[Stored data]
------

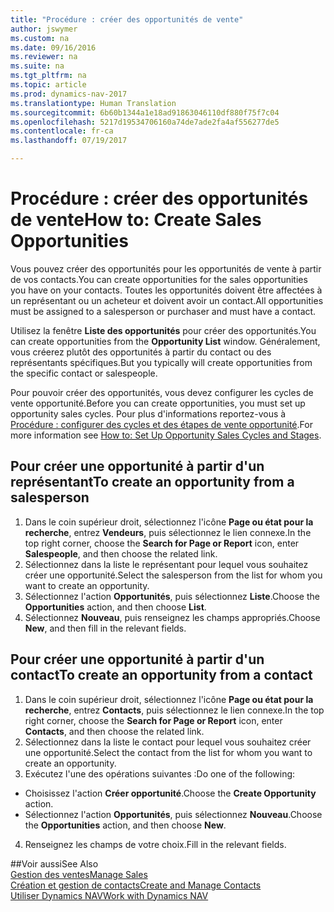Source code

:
 ```yaml
---
title: "Procédure : créer des opportunités de vente"
author: jswymer
ms.custom: na
ms.date: 09/16/2016
ms.reviewer: na
ms.suite: na
ms.tgt_pltfrm: na
ms.topic: article
ms.prod: dynamics-nav-2017
ms.translationtype: Human Translation
ms.sourcegitcommit: 6b60b1344a1e18ad91863046110df880f75f7c04
ms.openlocfilehash: 5217d19534706160a74de7ade2fa4af556277de5
ms.contentlocale: fr-ca
ms.lasthandoff: 07/19/2017

---
```

# <a name="how-to-create-sales-opportunities"></a><span data-ttu-id="4218a-102">Procédure : créer des opportunités de vente</span><span class="sxs-lookup"><span data-stu-id="4218a-102">How to: Create Sales Opportunities</span></span>
<span data-ttu-id="4218a-103">Vous pouvez créer des opportunités pour les opportunités de vente à partir de vos contacts.</span><span class="sxs-lookup"><span data-stu-id="4218a-103">You can create opportunities for the sales opportunities you have on your contacts.</span></span> <span data-ttu-id="4218a-104">Toutes les opportunités doivent être affectées à un représentant ou un acheteur et doivent avoir un contact.</span><span class="sxs-lookup"><span data-stu-id="4218a-104">All opportunities must be assigned to a salesperson or purchaser and must have a contact.</span></span>

<span data-ttu-id="4218a-105">Utilisez la fenêtre **Liste des opportunités** pour créer des opportunités.</span><span class="sxs-lookup"><span data-stu-id="4218a-105">You can create opportunities from the **Opportunity List** window.</span></span> <span data-ttu-id="4218a-106">Généralement, vous créerez plutôt des opportunités à partir du contact ou des représentants spécifiques.</span><span class="sxs-lookup"><span data-stu-id="4218a-106">But you typically will create opportunities from the specific contact or salespeople.</span></span>

<span data-ttu-id="4218a-107">Pour pouvoir créer des opportunités, vous devez configurer les cycles de vente opportunité.</span><span class="sxs-lookup"><span data-stu-id="4218a-107">Before you can create opportunities, you must set up opportunity sales cycles.</span></span> <span data-ttu-id="4218a-108">Pour plus d'informations reportez-vous à [Procédure : configurer des cycles et des étapes de vente opportunité](marketing-how-setup-opportunity-sales-cycles-stages.md).</span><span class="sxs-lookup"><span data-stu-id="4218a-108">For more information see [How to: Set Up Opportunity Sales Cycles and Stages](marketing-how-setup-opportunity-sales-cycles-stages.md).</span></span>

## <a name="to-create-an-opportunity-from-a-salesperson"></a><span data-ttu-id="4218a-109">Pour créer une opportunité à partir d'un représentant</span><span class="sxs-lookup"><span data-stu-id="4218a-109">To create an opportunity from a salesperson</span></span>
1. <span data-ttu-id="4218a-110">Dans le coin supérieur droit, sélectionnez l'icône **Page ou état pour la recherche**, entrez **Vendeurs**, puis sélectionnez le lien connexe.</span><span class="sxs-lookup"><span data-stu-id="4218a-110">In the top right corner, choose the **Search for Page or Report** icon, enter **Salespeople**, and then choose the related link.</span></span>
2. <span data-ttu-id="4218a-111">Sélectionnez dans la liste le représentant pour lequel vous souhaitez créer une opportunité.</span><span class="sxs-lookup"><span data-stu-id="4218a-111">Select the salesperson from the list for whom you want to create an opportunity.</span></span>
3. <span data-ttu-id="4218a-112">Sélectionnez l'action **Opportunités**, puis sélectionnez **Liste**.</span><span class="sxs-lookup"><span data-stu-id="4218a-112">Choose the **Opportunities** action, and then choose **List**.</span></span>
4. <span data-ttu-id="4218a-113">Sélectionnez **Nouveau**, puis renseignez les champs appropriés.</span><span class="sxs-lookup"><span data-stu-id="4218a-113">Choose **New**, and then fill in the relevant fields.</span></span>  

<!-- taken out for OPS -->
<!-- [AZURE.INCLUDE [tooltip-note](../includes/tooltip-note.md)] -->

## <a name="to-create-an-opportunity-from-a-contact"></a><span data-ttu-id="4218a-114">Pour créer une opportunité à partir d'un contact</span><span class="sxs-lookup"><span data-stu-id="4218a-114">To create an opportunity from a contact</span></span>
1. <span data-ttu-id="4218a-115">Dans le coin supérieur droit, sélectionnez l'icône **Page ou état pour la recherche**, entrez **Contacts**, puis sélectionnez le lien connexe.</span><span class="sxs-lookup"><span data-stu-id="4218a-115">In the top right corner, choose the **Search for Page or Report** icon, enter **Contacts**, and then choose the related link.</span></span>
2. <span data-ttu-id="4218a-116">Sélectionnez dans la liste le contact pour lequel vous souhaitez créer une opportunité.</span><span class="sxs-lookup"><span data-stu-id="4218a-116">Select the contact from the list for whom you want to create an opportunity.</span></span>
3. <span data-ttu-id="4218a-117">Exécutez l'une des opérations suivantes :</span><span class="sxs-lookup"><span data-stu-id="4218a-117">Do one of the following:</span></span>
  * <span data-ttu-id="4218a-118">Choisissez l'action **Créer opportunité**.</span><span class="sxs-lookup"><span data-stu-id="4218a-118">Choose the **Create Opportunity** action.</span></span>
  * <span data-ttu-id="4218a-119">Sélectionnez l'action **Opportunités**, puis sélectionnez **Nouveau**.</span><span class="sxs-lookup"><span data-stu-id="4218a-119">Choose the  **Opportunities** action, and then choose **New**.</span></span>
4. <span data-ttu-id="4218a-120">Renseignez les champs de votre choix.</span><span class="sxs-lookup"><span data-stu-id="4218a-120">Fill in the relevant fields.</span></span>

##<a name="see-also"></a><span data-ttu-id="4218a-121">Voir aussi</span><span class="sxs-lookup"><span data-stu-id="4218a-121">See Also</span></span>  
[<span data-ttu-id="4218a-122">Gestion des ventes</span><span class="sxs-lookup"><span data-stu-id="4218a-122">Manage Sales</span></span>](sales-manage-sales.md)  
[<span data-ttu-id="4218a-123">Création et gestion de contacts</span><span class="sxs-lookup"><span data-stu-id="4218a-123">Create and Manage Contacts</span></span>](marketing-contacts.md)  
[<span data-ttu-id="4218a-124">Utiliser Dynamics NAV</span><span class="sxs-lookup"><span data-stu-id="4218a-124">Work with Dynamics NAV</span></span>](ui-work-product.md)

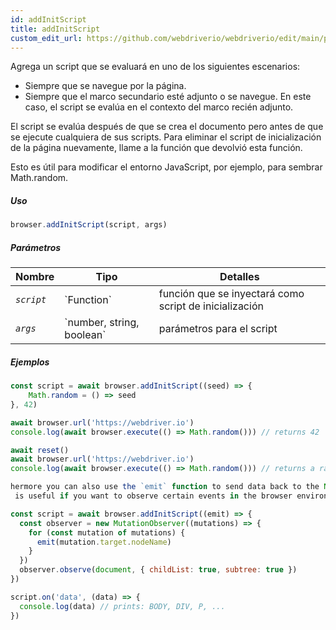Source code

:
 ```yaml
---
id: addInitScript
title: addInitScript
custom_edit_url: https://github.com/webdriverio/webdriverio/edit/main/packages/webdriverio/src/commands/browser/addInitScript.ts
---
```


Agrega un script que se evaluará en uno de los siguientes escenarios:

- Siempre que se navegue por la página.
- Siempre que el marco secundario esté adjunto o se navegue. En este caso, el script se evalúa en
  el contexto del marco recién adjunto.

El script se evalúa después de que se crea el documento pero antes de que se ejecute cualquiera de sus scripts.
Para eliminar el script de inicialización de la página nuevamente, llame a la función que
devolvió esta función.

Esto es útil para modificar el entorno JavaScript, por ejemplo, para sembrar Math.random.

##### Uso

```js
browser.addInitScript(script, args)
```

##### Parámetros

<table>
  <thead>
    <tr>
      <th>Nombre</th><th>Tipo</th><th>Detalles</th>
    </tr>
  </thead>
  <tbody>
    <tr>
      <td><code><var>script</var></code></td>
      <td>`Function`</td>
      <td>función que se inyectará como script de inicialización</td>
    </tr>
    <tr>
      <td><code><var>args</var></code></td>
      <td>`number, string, boolean`</td>
      <td>parámetros para el script</td>
    </tr>
  </tbody>
</table>

##### Ejemplos

```js title="addInitScript.js"
const script = await browser.addInitScript((seed) => {
    Math.random = () => seed
}, 42)

await browser.url('https://webdriver.io')
console.log(await browser.execute(() => Math.random())) // returns 42

await reset()
await browser.url('https://webdriver.io')
console.log(await browser.execute(() => Math.random())) // returns a random number

hermore you can also use the `emit` function to send data back to the Node.js environment.
 is useful if you want to observe certain events in the browser environment, e.g.:

```

```js title="addInitScriptWithEmit.js"
const script = await browser.addInitScript((emit) => {
  const observer = new MutationObserver((mutations) => {
    for (const mutation of mutations) {
      emit(mutation.target.nodeName)
    }
  })
  observer.observe(document, { childList: true, subtree: true })
})

script.on('data', (data) => {
  console.log(data) // prints: BODY, DIV, P, ...
})
```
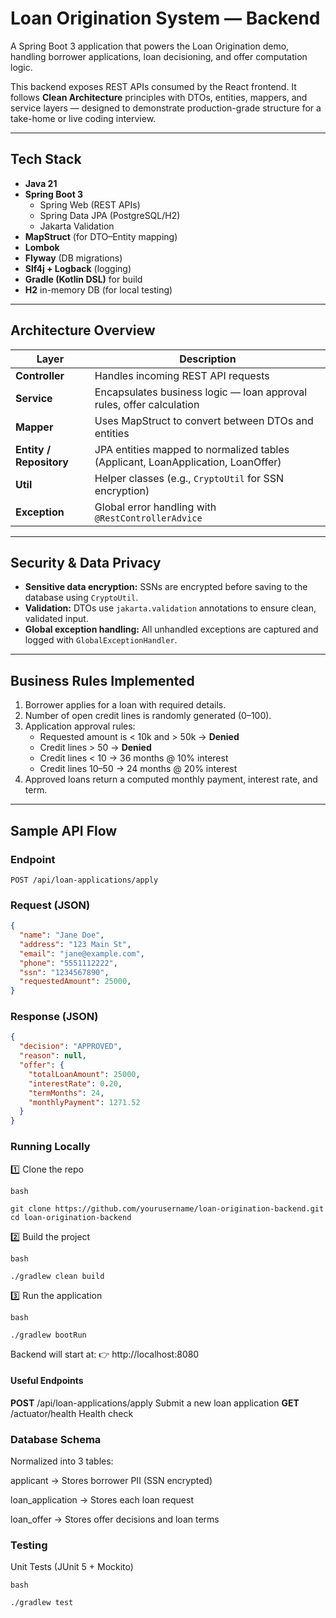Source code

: # Loan Origination System — Backend

A Spring Boot 3 application that powers the Loan Origination demo, handling borrower applications, loan decisioning, and offer computation logic.

This backend exposes REST APIs consumed by the React frontend. It follows **Clean Architecture** principles with DTOs, entities, mappers, and service layers — designed to demonstrate production-grade structure for a take-home or live coding interview.

---

## Tech Stack

- **Java 21**
- **Spring Boot 3**
    - Spring Web (REST APIs)
    - Spring Data JPA (PostgreSQL/H2)
    - Jakarta Validation
- **MapStruct** (for DTO–Entity mapping)
- **Lombok**
- **Flyway** (DB migrations)
- **Slf4j + Logback** (logging)
- **Gradle (Kotlin DSL)** for build
- **H2** in-memory DB (for local testing)

---

## Architecture Overview

| Layer | Description |
|-------|--------------|
| **Controller** | Handles incoming REST API requests |
| **Service** | Encapsulates business logic — loan approval rules, offer calculation |
| **Mapper** | Uses MapStruct to convert between DTOs and entities |
| **Entity / Repository** | JPA entities mapped to normalized tables (Applicant, LoanApplication, LoanOffer) |
| **Util** | Helper classes (e.g., `CryptoUtil` for SSN encryption) |
| **Exception** | Global error handling with `@RestControllerAdvice` |

---

## Security & Data Privacy

- **Sensitive data encryption:** SSNs are encrypted before saving to the database using `CryptoUtil`.
- **Validation:** DTOs use `jakarta.validation` annotations to ensure clean, validated input.
- **Global exception handling:** All unhandled exceptions are captured and logged with `GlobalExceptionHandler`.

---

## Business Rules Implemented

1. Borrower applies for a loan with required details.
2. Number of open credit lines is randomly generated (0–100).
3. Application approval rules:
    - Requested amount is < 10k  and  > 50k → **Denied**
    - Credit lines > 50 → **Denied**
    - Credit lines < 10 → 36 months @ 10% interest
    - Credit lines 10–50 → 24 months @ 20% interest
4. Approved loans return a computed monthly payment, interest rate, and term.

---

## Sample API Flow

### Endpoint
`POST /api/loan-applications/apply`

### Request (JSON)
```json
{
  "name": "Jane Doe",
  "address": "123 Main St",
  "email": "jane@example.com",
  "phone": "5551112222",
  "ssn": "1234567890",
  "requestedAmount": 25000,
}
```

### Response (JSON)
```json
{
  "decision": "APPROVED",
  "reason": null,
  "offer": {
    "totalLoanAmount": 25000,
    "interestRate": 0.20,
    "termMonths": 24,
    "monthlyPayment": 1271.52
  }
}
```
### Running Locally
1️⃣ Clone the repo
```
bash

git clone https://github.com/yourusername/loan-origination-backend.git
cd loan-origination-backend
```
2️⃣ Build the project
```
bash

./gradlew clean build
```
3️⃣ Run the application
```
bash

./gradlew bootRun
```
Backend will start at:
👉 http://localhost:8080

#### Useful Endpoints

**POST**	/api/loan-applications/apply	Submit a new loan application
**GET**	/actuator/health	Health check

### Database Schema

Normalized into 3 tables:

applicant → Stores borrower PII (SSN encrypted)

loan_application → Stores each loan request

loan_offer → Stores offer decisions and loan terms

### Testing
Unit Tests (JUnit 5 + Mockito)
```
bash

./gradlew test
```
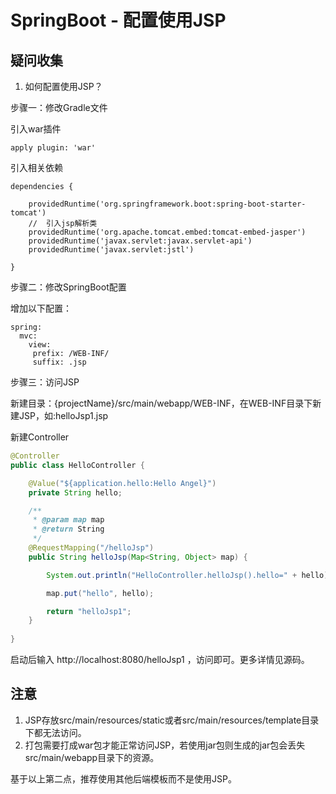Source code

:# SpringBoot - 配置使用JSP

## 疑问收集

1. 如何配置使用JSP？

步骤一：修改Gradle文件

引入war插件

```
apply plugin: 'war'
```

引入相关依赖

```
dependencies {
	
	providedRuntime('org.springframework.boot:spring-boot-starter-tomcat')
	//	引入jsp解析类
	providedRuntime('org.apache.tomcat.embed:tomcat-embed-jasper')
	providedRuntime('javax.servlet:javax.servlet-api')
	providedRuntime('javax.servlet:jstl')
	
}
```

步骤二：修改SpringBoot配置

增加以下配置：
```
spring:
  mvc:
    view:
     prefix: /WEB-INF/
     suffix: .jsp
```

步骤三：访问JSP

新建目录：{projectName}/src/main/webapp/WEB-INF，在WEB-INF目录下新建JSP，如:helloJsp1.jsp

新建Controller

```java
@Controller
public class HelloController {

	@Value("${application.hello:Hello Angel}")
	private String hello;

	/**
	 * @param map map
	 * @return String
	 */
	@RequestMapping("/helloJsp")
	public String helloJsp(Map<String, Object> map) {

		System.out.println("HelloController.helloJsp().hello=" + hello);

		map.put("hello", hello);

		return "helloJsp1";
	}
	
}
```

启动后输入 http://localhost:8080/helloJsp1 ，访问即可。更多详情见源码。

## 注意
1. JSP存放src/main/resources/static或者src/main/resources/template目录下都无法访问。
2. 打包需要打成war包才能正常访问JSP，若使用jar包则生成的jar包会丢失src/main/webapp目录下的资源。

基于以上第二点，推荐使用其他后端模板而不是使用JSP。
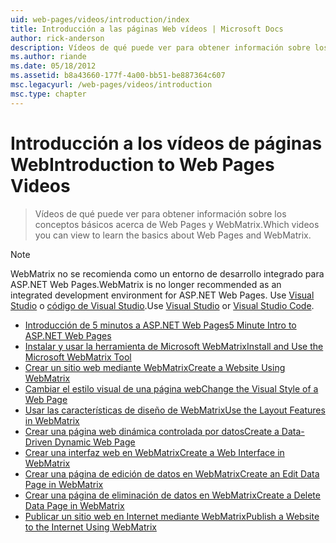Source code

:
 ```yaml
---
uid: web-pages/videos/introduction/index
title: Introducción a las páginas Web vídeos | Microsoft Docs
author: rick-anderson
description: Vídeos de qué puede ver para obtener información sobre los conceptos básicos acerca de Web Pages y WebMatrix.
ms.author: riande
ms.date: 05/18/2012
ms.assetid: b8a43660-177f-4a00-bb51-be887364c607
msc.legacyurl: /web-pages/videos/introduction
msc.type: chapter
---
```

<a name="introduction-to-web-pages-videos"></a><span data-ttu-id="4e168-103">Introducción a los vídeos de páginas Web</span><span class="sxs-lookup"><span data-stu-id="4e168-103">Introduction to Web Pages Videos</span></span>
====================
> <span data-ttu-id="4e168-104">Vídeos de qué puede ver para obtener información sobre los conceptos básicos acerca de Web Pages y WebMatrix.</span><span class="sxs-lookup"><span data-stu-id="4e168-104">Which videos you can view to learn the basics about Web Pages and WebMatrix.</span></span>

> [!NOTE] 
> <span data-ttu-id="4e168-105">WebMatrix no se recomienda como un entorno de desarrollo integrado para ASP.NET Web Pages.</span><span class="sxs-lookup"><span data-stu-id="4e168-105">WebMatrix is no longer recommended as an integrated development environment for ASP.NET Web Pages.</span></span> <span data-ttu-id="4e168-106">Use [Visual Studio](xref:aspnet/web-pages/overview/getting-started/program-asp-net-web-pages-in-visual-studio) o [código de Visual Studio](https://code.visualstudio.com/).</span><span class="sxs-lookup"><span data-stu-id="4e168-106">Use [Visual Studio](xref:aspnet/web-pages/overview/getting-started/program-asp-net-web-pages-in-visual-studio) or [Visual Studio Code](https://code.visualstudio.com/).</span></span>


- [<span data-ttu-id="4e168-107">Introducción de 5 minutos a ASP.NET Web Pages</span><span class="sxs-lookup"><span data-stu-id="4e168-107">5 Minute Intro to ASP.NET Web Pages</span></span>](5-minute-introduction-to-aspnet-web-pages.md)
- [<span data-ttu-id="4e168-108">Instalar y usar la herramienta de Microsoft WebMatrix</span><span class="sxs-lookup"><span data-stu-id="4e168-108">Install and Use the Microsoft WebMatrix Tool</span></span>](install-and-use-the-microsoft-webmatrix-tool.md)
- [<span data-ttu-id="4e168-109">Crear un sitio web mediante WebMatrix</span><span class="sxs-lookup"><span data-stu-id="4e168-109">Create a Website Using WebMatrix</span></span>](create-a-website-using-webmatrix.md)
- [<span data-ttu-id="4e168-110">Cambiar el estilo visual de una página web</span><span class="sxs-lookup"><span data-stu-id="4e168-110">Change the Visual Style of a Web Page</span></span>](change-the-visual-style-of-a-web-page.md)
- [<span data-ttu-id="4e168-111">Usar las características de diseño de WebMatrix</span><span class="sxs-lookup"><span data-stu-id="4e168-111">Use the Layout Features in WebMatrix</span></span>](use-the-layout-features-in-webmatrix.md)
- [<span data-ttu-id="4e168-112">Crear una página web dinámica controlada por datos</span><span class="sxs-lookup"><span data-stu-id="4e168-112">Create a Data-Driven Dynamic Web Page</span></span>](create-a-data-driven-dynamic-web-page.md)
- [<span data-ttu-id="4e168-113">Crear una interfaz web en WebMatrix</span><span class="sxs-lookup"><span data-stu-id="4e168-113">Create a Web Interface in WebMatrix</span></span>](create-a-web-interface-in-webmatrix.md)
- [<span data-ttu-id="4e168-114">Crear una página de edición de datos en WebMatrix</span><span class="sxs-lookup"><span data-stu-id="4e168-114">Create an Edit Data Page in WebMatrix</span></span>](create-an-edit-data-page-in-webmatrix.md)
- [<span data-ttu-id="4e168-115">Crear una página de eliminación de datos en WebMatrix</span><span class="sxs-lookup"><span data-stu-id="4e168-115">Create a Delete Data Page in WebMatrix</span></span>](create-a-delete-data-page-in-webmatrix.md)
- [<span data-ttu-id="4e168-116">Publicar un sitio web en Internet mediante WebMatrix</span><span class="sxs-lookup"><span data-stu-id="4e168-116">Publish a Website to the Internet Using WebMatrix</span></span>](publish-a-website-to-the-internet-using-webmatrix.md)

------

## ASSIGNMENT:
Would you reproduce the lines above, from the very first through the line containing "Create Sales Opportunities</span></span>", exactly and without the pictures?

## WRITTEN REPLY:
Source code

:
 ```yaml
---
title: "Procédure : créer des opportunités de vente"
author: jswymer
ms.custom: na
ms.date: 09/16/2016
ms.reviewer: na
ms.suite: na
ms.tgt_pltfrm: na
ms.topic: article
ms.prod: dynamics-nav-2017
ms.translationtype: Human Translation
ms.sourcegitcommit: 6b60b1344a1e18ad91863046110df880f75f7c04
ms.openlocfilehash: 5217d19534706160a74de7ade2fa4af556277de5
ms.contentlocale: fr-ca
ms.lasthandoff: 07/19/2017

---
```

# <a name="how-to-create-sales-opportunities"></a><span data-ttu-id="4218a-102">Procédure : créer des opportunités de vente</span><span class="sxs-lookup"><span data-stu-id="4218a-102">How to: Create Sales Opportunities</span></span>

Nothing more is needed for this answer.